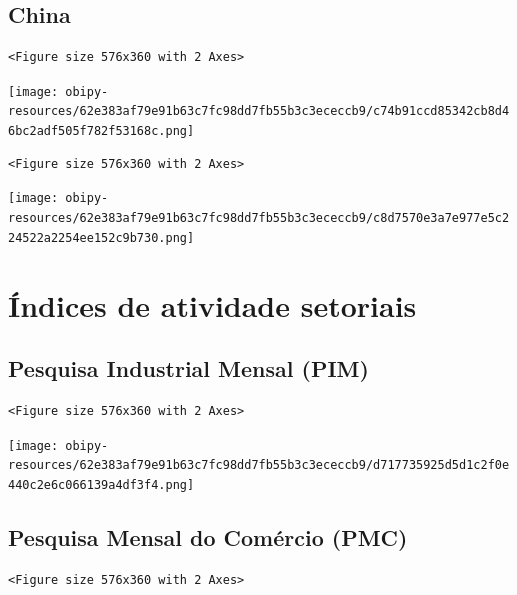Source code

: \documentclass[11pt]{article}
\begin{document}
\subsection{China}
\label{sec:org88076f9}

\begin{verbatim}
<Figure size 576x360 with 2 Axes>
\end{verbatim}


\begin{center}
\texttt{[image: obipy-resources/62e383af79e91b63c7fc98dd7fb55b3c3ececcb9/c74b91ccd85342cb8d46bc2adf505f782f53168c.png]}
\end{center}

\begin{verbatim}
<Figure size 576x360 with 2 Axes>
\end{verbatim}


\begin{center}
\texttt{[image: obipy-resources/62e383af79e91b63c7fc98dd7fb55b3c3ececcb9/c8d7570e3a7e977e5c224522a2254ee152c9b730.png]}
\end{center}


\section{Índices de atividade setoriais}
\label{sec:org5b2f700}



\subsection{Pesquisa Industrial Mensal (PIM)}
\label{sec:orgedfbb85}

\begin{verbatim}
<Figure size 576x360 with 2 Axes>
\end{verbatim}


\begin{center}
\texttt{[image: obipy-resources/62e383af79e91b63c7fc98dd7fb55b3c3ececcb9/d717735925d5d1c2f0e440c2e6c066139a4df3f4.png]}
\end{center}


\subsection{Pesquisa Mensal do Comércio (PMC)}
\label{sec:org3a1d1b5}

\begin{verbatim}
<Figure size 576x360 with 2 Axes>
\end{verbatim}
\end{document}

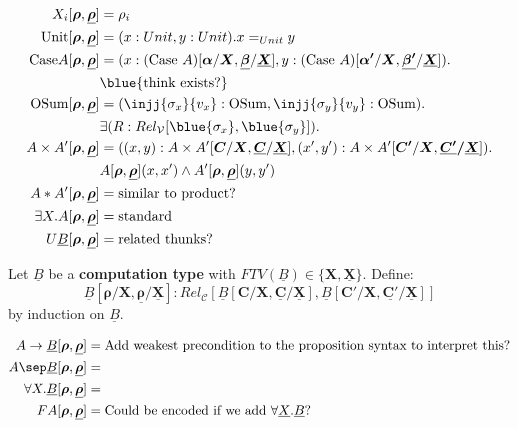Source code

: \documentclass{article}
\begin{document}
\begin{align*}
    X_i[\bm{\rho},\bm{\underline{\rho}}] &= \rho_i\\
    \textrm{Unit} [\bm{\rho},\bm{\underline{\rho}}]&= (x : Unit , y : Unit). x =_{Unit} y\\
    \textrm{Case} A [\bm{\rho},\bm{\underline{\rho}}]&= (x : (\textrm{Case } A)[\bm{\alpha}/\bm{X},\bm{\underline{\beta}}/\bm{\underline{X}}],
    y : (\textrm{Case } A)[\bm{\alpha'}/\bm{X},\bm{\underline{\beta'}}/\bm{\underline{X}}]). 
    \\
    & \blue{\textrm{think exists?}}\\
    \textrm{OSum} [\bm{\rho},\bm{\underline{\rho}}]&= (\injj{\sigma_x}{v_x} : \textrm{OSum} , \injj{\sigma_y}{v_y} : \textrm{OSum}). \\
    & \exists (R : Rel_{\mathcal{V}}[\blue{\sigma_x},\blue{\sigma_y}]).\\
    A \times A' [\bm{\rho},\bm{\underline{\rho}}]&= ((x,y) : A\times A'[\bm{C}/\bm{X},\bm{\underline{C}}/\bm{\underline{X}}], (x',y') :  A \times A'[\bm{C'}/\bm{X},\bm{\underline{C'}/\bm{\underline{X}}}]).\\
    & A[\bm{\rho},\bm{\underline{\rho}}](x,x')\land A'[\bm{\rho},\bm{\underline{\rho}}](y,y') \\
    A * A' [\bm{\rho},\bm{\underline{\rho}}]&= \textrm{similar to product?}\\
    \exists X . A [\bm{\rho},\bm{\underline{\rho}}]&= \textrm{standard} \\
    U \underline{B} [\bm{\rho},\bm{\underline{\rho}}]&= \textrm{related thunks?}\\
\end{align*}

Let $\underline{B}$ be a \textbf{computation type} with $FTV(\underline{B}) \in \{\bm{X},\bm{\underline{X}}\}$. Define:
\[
  \underline{B}[\bm{\rho}/\bm{X},\bm{\underline{\rho}}/\bm{\underline{X}}] : Rel_{\mathcal{C}}[\underline{B}[\bm{C}/\bm{X},\bm{\underline{C}}/\bm{\underline{X}}], \underline{B}[\bm{C'}/\bm{X},\bm{\underline{C'}/\bm{\underline{X}}}]] 
\] 
by induction on $\underline{B}$. 

\begin{align*}
    A \rightarrow \underline{B}[\bm{\rho},\bm{\underline{\rho}}] &= \textrm{Add weakest precondition to the proposition syntax to interpret this?}\\
    A \sep \underline{B}[\bm{\rho},\bm{\underline{\rho}}] &= \\
    \forall X . \underline{B} [\bm{\rho},\bm{\underline{\rho}}]&= \\
    F A[\bm{\rho},\bm{\underline{\rho}}] &= \textrm{Could be encoded if we add } \forall \underline{X} . \underline{B}?\\
\end{align*}
\end{document}
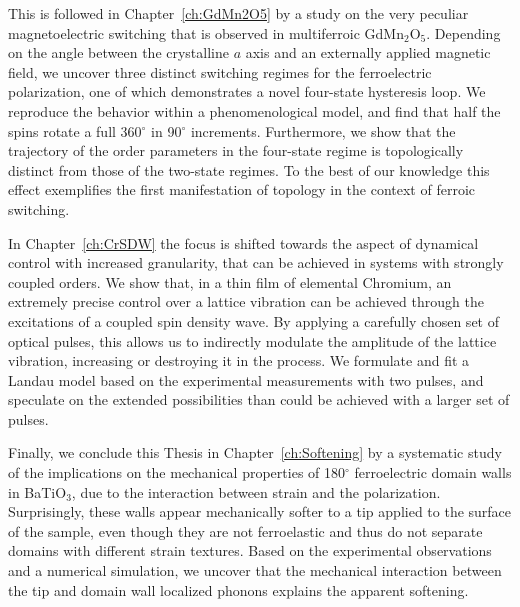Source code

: \documentclass[phd, titlesmallcaps,copyrightpage,foronline,oneside]{SNSthesis}
\def\Include#1{%
        \def\ChapterPath{#1/}%
        \def\GraphicsPath{\ChapterPath Images/}%
        }
\begin{document}
This is followed in Chapter~\ref{ch:GdMn2O5} by a study on the very peculiar magnetoelectric switching that is observed in multiferroic GdMn$_2$O$_5$.
Depending on the angle between the crystalline $a$ axis and an externally applied magnetic field, we uncover three distinct switching regimes for the ferroelectric polarization, one of which demonstrates a novel four-state hysteresis loop.
We reproduce the behavior within a phenomenological model, and find that half the spins rotate a full 360$^\circ$ in 90$^\circ$ increments.
Furthermore, we show that the trajectory of the order parameters in the four-state regime is topologically distinct from those of the two-state regimes. To the best of our knowledge this effect exemplifies the first manifestation of topology in the context of ferroic switching.

In Chapter~\ref{ch:CrSDW} the focus is shifted towards the aspect of dynamical control with increased granularity, that can be achieved in systems with strongly coupled orders.
We show that, in a thin film of elemental Chromium, an extremely precise control over a lattice vibration can be achieved through the excitations of a coupled spin density wave.
By applying a carefully chosen set of optical pulses, this allows us to indirectly modulate the amplitude of the lattice vibration, increasing or destroying it in the process.
We formulate and fit a Landau model based on the experimental measurements with two pulses, and speculate on the extended possibilities than could be achieved with a larger set of pulses. 

Finally, we conclude this Thesis in Chapter~\ref{ch:Softening} by a systematic study of the implications on the mechanical properties of 180$^\circ$ ferroelectric domain walls in BaTiO$_3$, due to the interaction between strain and the polarization.
Surprisingly, these walls appear mechanically softer to a tip applied to the surface of the sample, even though they are not ferroelastic and thus do not separate domains with different strain textures.
Based on the experimental observations and a numerical simulation, we uncover that the mechanical interaction between the tip and domain wall localized phonons explains the apparent softening.


% 
\end{document}

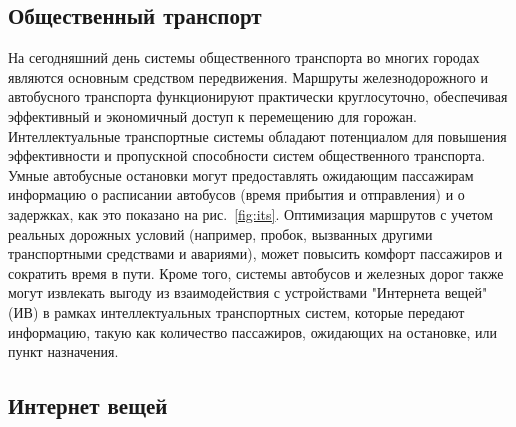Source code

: \subsection*{Общественный транспорт}

На сегодняшний день системы общественного транспорта во многих городах являются основным средством передвижения. Маршруты железнодорожного и автобусного транспорта функционируют практически круглосуточно, обеспечивая эффективный и экономичный доступ к перемещению для горожан. Интеллектуальные транспортные системы обладают потенциалом для повышения эффективности и пропускной способности систем общественного транспорта. Умные автобусные остановки могут предоставлять ожидающим пассажирам информацию о расписании автобусов (время прибытия и отправления) и о задержках, как это показано на рис.~\ref{fig:its}. Оптимизация маршрутов с учетом реальных дорожных условий (например, пробок, вызванных другими транспортными средствами и авариями), может повысить комфорт пассажиров и сократить время в пути. Кроме того, системы автобусов и железных дорог также могут извлекать выгоду из взаимодействия с устройствами "Интернета вещей" (ИВ) в рамках интеллектуальных транспортных систем, которые передают информацию, такую как количество пассажиров, ожидающих на остановке, или пункт назначения.

\subsection*{Интернет вещей}

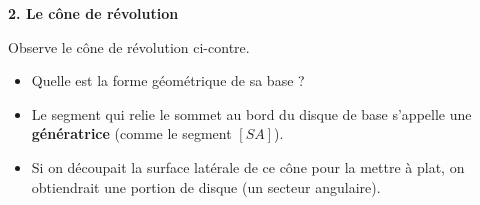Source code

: \documentclass[a4paper]{book}
\begin{document}
\begin{exercice}
\begin{minipage}{0.4\textwidth}
        \end{minipage}
        
        \vspace{0.4cm}
        
        \textbf{2. Le cône de révolution} \\
        \begin{minipage}{0.55\textwidth}
            Observe le cône de révolution ci-contre.
            \begin{itemize}
                \item Quelle est la forme géométrique de sa base ? \dotfill
                \item Le segment qui relie le sommet au bord du disque de base s'appelle une \textbf{génératrice} (comme le segment $[SA]$).
                \item Si on découpait la surface latérale de ce cône pour la mettre à plat, on obtiendrait une portion de disque (un secteur angulaire).
            \end{itemize}
        \end{minipage}
        \hfill
        \begin{minipage}{0.4\textwidth}
            \centering
        \end{minipage}
    \end{exercice}

\vspace{0.4cm}
\end{document}
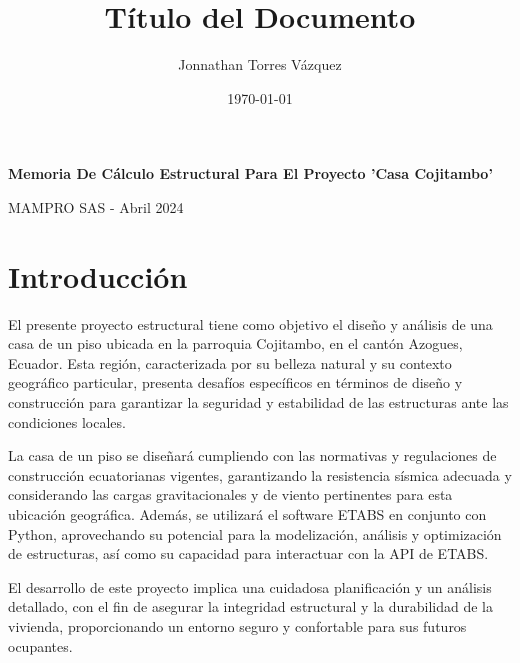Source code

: \documentclass{article}
\title{Título del Documento}
\author{Jonnathan Torres Vázquez}
\date{\today}
\begin{document}
\pagecolor{azulportada}
\begin{titlepage}

    \vfill
    \begin{center}
        \vspace{5cm}
        {\Huge \textbf{Memoria De Cálculo Estructural Para El Proyecto 'Casa Cojitambo'} \par}

        \vspace{15cm}
        {\Large MAMPRO SAS - Abril 2024 \par}
        
    \end{center}
    \vfill
\end{titlepage}

\pagecolor{white}

\section{Introducción}
El presente proyecto estructural tiene como objetivo el diseño y análisis de una casa de un piso ubicada en la parroquia Cojitambo, en el cantón Azogues, Ecuador. Esta región, caracterizada por su belleza natural y su contexto geográfico particular, presenta desafíos específicos en términos de diseño y construcción para garantizar la seguridad y estabilidad de las estructuras ante las condiciones locales.

La casa de un piso se diseñará cumpliendo con las normativas y regulaciones de construcción ecuatorianas vigentes, garantizando la resistencia sísmica adecuada y considerando las cargas gravitacionales y de viento pertinentes para esta ubicación geográfica. Además, se utilizará el software ETABS en conjunto con Python, aprovechando su potencial para la modelización, análisis y optimización de estructuras, así como su capacidad para interactuar con la API de ETABS.

El desarrollo de este proyecto implica una cuidadosa planificación y un análisis detallado, con el fin de asegurar la integridad estructural y la durabilidad de la vivienda, proporcionando un entorno seguro y confortable para sus futuros ocupantes.
\end{document}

* What you are asked to do
Copy out, exactly and without pictures, each line from the one containing "Observe le cône" through the final line of the entries, both ends included.

* Your solution
            Observe le cône de révolution ci-contre.
            \begin{itemize}
                \item Quelle est la forme géométrique de sa base ? \dotfill
                \item Le segment qui relie le sommet au bord du disque de base s'appelle une \textbf{génératrice} (comme le segment $[SA]$).
                \item Si on découpait la surface latérale de ce cône pour la mettre à plat, on obtiendrait une portion de disque (un secteur angulaire).
            \end{itemize}
        \end{minipage}
        \hfill
        \begin{minipage}{0.4\textwidth}
            \centering
        \end{minipage}
    \end{exercice}

\vspace{0.4cm}
\end{document}
Source code

: \documentclass{article}
\title{Título del Documento}
\author{Jonnathan Torres Vázquez}
\date{\today}
\begin{document}
\pagecolor{azulportada}
\begin{titlepage}

    \vfill
    \begin{center}
        \vspace{5cm}
        {\Huge \textbf{Memoria De Cálculo Estructural Para El Proyecto 'Casa Cojitambo'} \par}

        \vspace{15cm}
        {\Large MAMPRO SAS - Abril 2024 \par}
        
    \end{center}
    \vfill
\end{titlepage}

\pagecolor{white}

\section{Introducción}
El presente proyecto estructural tiene como objetivo el diseño y análisis de una casa de un piso ubicada en la parroquia Cojitambo, en el cantón Azogues, Ecuador. Esta región, caracterizada por su belleza natural y su contexto geográfico particular, presenta desafíos específicos en términos de diseño y construcción para garantizar la seguridad y estabilidad de las estructuras ante las condiciones locales.

La casa de un piso se diseñará cumpliendo con las normativas y regulaciones de construcción ecuatorianas vigentes, garantizando la resistencia sísmica adecuada y considerando las cargas gravitacionales y de viento pertinentes para esta ubicación geográfica. Además, se utilizará el software ETABS en conjunto con Python, aprovechando su potencial para la modelización, análisis y optimización de estructuras, así como su capacidad para interactuar con la API de ETABS.

El desarrollo de este proyecto implica una cuidadosa planificación y un análisis detallado, con el fin de asegurar la integridad estructural y la durabilidad de la vivienda, proporcionando un entorno seguro y confortable para sus futuros ocupantes.
\end{document}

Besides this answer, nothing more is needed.